Тайнопись, случается, попадает в руки врага. Британская разведка до сих пор пользовалась нехитрыми шифрами с использованием поэтических сборников, когда цифры указывают страницу-строку-слово, и тот, у кого есть книга-ключ, может прочесть то, что скрывается за бессмысленным, на посторонний взгляд, набором цифр. Эти шифры, оставшиеся еще с мирных времен, раскодировать особого труда не составит. Если враг перехватит шифровку, посланную с британской стороны датским агентам, и прочтет имя Арне, это запросто может обернуться для него смертью. В таком случае проявленная Хермией забота его погубит. Так что ей оставалось сидеть в своей «сапожной» да травить себе душу тревогой и беспокойством.

Хермия составила сообщение для шведского курьера, где рекомендовала ему воздержаться от участия в пропагандистской войне, сосредоточив силы на выполнении прямых обязанностей. Следом напечатала отчет, в котором обобщила военные сведения, поступившие из Дании: первый экземпляр – своему непосредственному начальству, а те, что под копирку, – для передачи в другие отделы.

В четыре часа пополудни она ушла. Решила, что сейчас нужно угостить мать чаем. А вечером она вернется доделать работу, часа на два.

Маргарет Маунт жила в маленьком домике в Челси. Когда, в конце тридцатых, отец Хермии умер от рака, ее мать поселилась вместе со своей незамужней школьной подругой Элизабет. Они звали друг друга как в юности – Магс и Бетс. Сегодня они вдвоем приехали в Бличли посмотреть, как Хермия устроилась.

Быстрым шагом она прошла по деревне к улице, на которой снимала комнату. Магс и Бетс уже сидели в гостиной, беседовали с квартирной хозяйкой, миссис Бивен. Мать Хермии приехала в форме водителя «скорой помощи» – в брюках и фуражке, а Бетс, привлекательная дама пятидесяти лет, – в цветастом платье с короткими рукавами. Хермия обняла мать и чмокнула Бетс в щеку. Они с Бетс так и не подружились: Хермии казалось порой, что та ревнует ее к матери.

Она повела их к себе. Бетс, глядя на жалкую комнатку с одной кроватью, поджала губы, но мать улыбнулась сердечно.

– Что ж, учитывая, что идет война, это неплохо, – кивнула она.

– Я здесь мало бываю, – покривила душой Хермия.

На самом деле, с книгой или слушая радио, она проводила тут долгие одинокие вечера.

Хермия зажгла газовую горелку, чтобы приготовить чай, и порезала кекс, который купила к случаю.

– Что, от Арне вестей по-прежнему нет? – спросила мать.

– Нет. Я написала ему на адрес Британского легиона в Стокгольм, и они письмо переправили, но ответ так и не пришел. Даже не знаю, получил он его или нет.

– О Боже.

– Жаль, что я с ним не знакома, – встряла тут же Бетс. – Какой он?

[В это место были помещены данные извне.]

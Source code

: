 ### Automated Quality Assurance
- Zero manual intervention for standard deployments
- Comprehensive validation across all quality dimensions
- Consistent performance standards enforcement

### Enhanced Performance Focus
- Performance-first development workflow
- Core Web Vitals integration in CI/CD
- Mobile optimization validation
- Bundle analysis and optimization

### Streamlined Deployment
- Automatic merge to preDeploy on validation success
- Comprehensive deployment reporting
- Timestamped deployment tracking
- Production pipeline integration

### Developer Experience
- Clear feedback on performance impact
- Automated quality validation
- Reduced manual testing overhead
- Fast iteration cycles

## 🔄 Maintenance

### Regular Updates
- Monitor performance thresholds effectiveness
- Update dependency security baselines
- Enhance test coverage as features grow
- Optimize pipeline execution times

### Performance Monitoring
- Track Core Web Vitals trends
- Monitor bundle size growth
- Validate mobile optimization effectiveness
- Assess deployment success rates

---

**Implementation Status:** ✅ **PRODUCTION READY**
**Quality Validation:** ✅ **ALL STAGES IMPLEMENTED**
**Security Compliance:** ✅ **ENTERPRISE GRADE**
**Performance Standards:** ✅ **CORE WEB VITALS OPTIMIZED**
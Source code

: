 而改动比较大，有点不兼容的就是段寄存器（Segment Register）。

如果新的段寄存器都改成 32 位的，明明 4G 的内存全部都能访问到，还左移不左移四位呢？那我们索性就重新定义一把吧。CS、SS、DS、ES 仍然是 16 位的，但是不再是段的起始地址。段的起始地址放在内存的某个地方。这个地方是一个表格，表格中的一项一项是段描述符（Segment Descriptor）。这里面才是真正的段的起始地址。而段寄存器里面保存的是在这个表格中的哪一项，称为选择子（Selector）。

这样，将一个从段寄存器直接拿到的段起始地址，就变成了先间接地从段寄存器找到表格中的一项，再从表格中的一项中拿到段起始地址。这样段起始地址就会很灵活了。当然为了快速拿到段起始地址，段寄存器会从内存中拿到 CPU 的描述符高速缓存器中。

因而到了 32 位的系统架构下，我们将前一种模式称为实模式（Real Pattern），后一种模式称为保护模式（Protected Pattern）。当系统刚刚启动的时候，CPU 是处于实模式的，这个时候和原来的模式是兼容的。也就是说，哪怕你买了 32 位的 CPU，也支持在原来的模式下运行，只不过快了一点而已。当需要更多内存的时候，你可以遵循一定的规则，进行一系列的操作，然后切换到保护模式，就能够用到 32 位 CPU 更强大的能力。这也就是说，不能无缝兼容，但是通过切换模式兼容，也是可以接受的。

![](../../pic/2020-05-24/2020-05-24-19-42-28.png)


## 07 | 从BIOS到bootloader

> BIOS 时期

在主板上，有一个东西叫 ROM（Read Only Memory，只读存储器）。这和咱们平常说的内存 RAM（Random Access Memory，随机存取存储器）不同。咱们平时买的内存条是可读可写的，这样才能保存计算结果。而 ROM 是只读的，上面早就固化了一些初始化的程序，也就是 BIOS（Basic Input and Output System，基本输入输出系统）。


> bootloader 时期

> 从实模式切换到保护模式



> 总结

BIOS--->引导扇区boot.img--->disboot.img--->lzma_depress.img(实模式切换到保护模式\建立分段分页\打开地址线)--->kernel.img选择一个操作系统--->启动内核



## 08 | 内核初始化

«Влюбиться в Арне, – подумала Хермия, – было все равно что слететь на лыжах с горного склона: легкий толчок для начала, внезапный набор скорости, а потом, не успеешь собраться с мыслями, возбуждающее ощущение головоломного, головокружительного спуска по лыжне, и никаких шансов остановиться. Но как рассказать об этом?»

– Он красив, как киноактер, силен, как атлет, и обаятелен, как ирландец, – выдала Хермия. – Но это не главное. Главное, с ним легко. Что ни случись, он только посмеивается. Я иногда злюсь – ну, не на него, конечно, – а он улыбается и говорит: «Клянусь, таких, как ты, не сыскать!» Господи, как мне его не хватает! – Она закусила губу, чтобы не разреветься.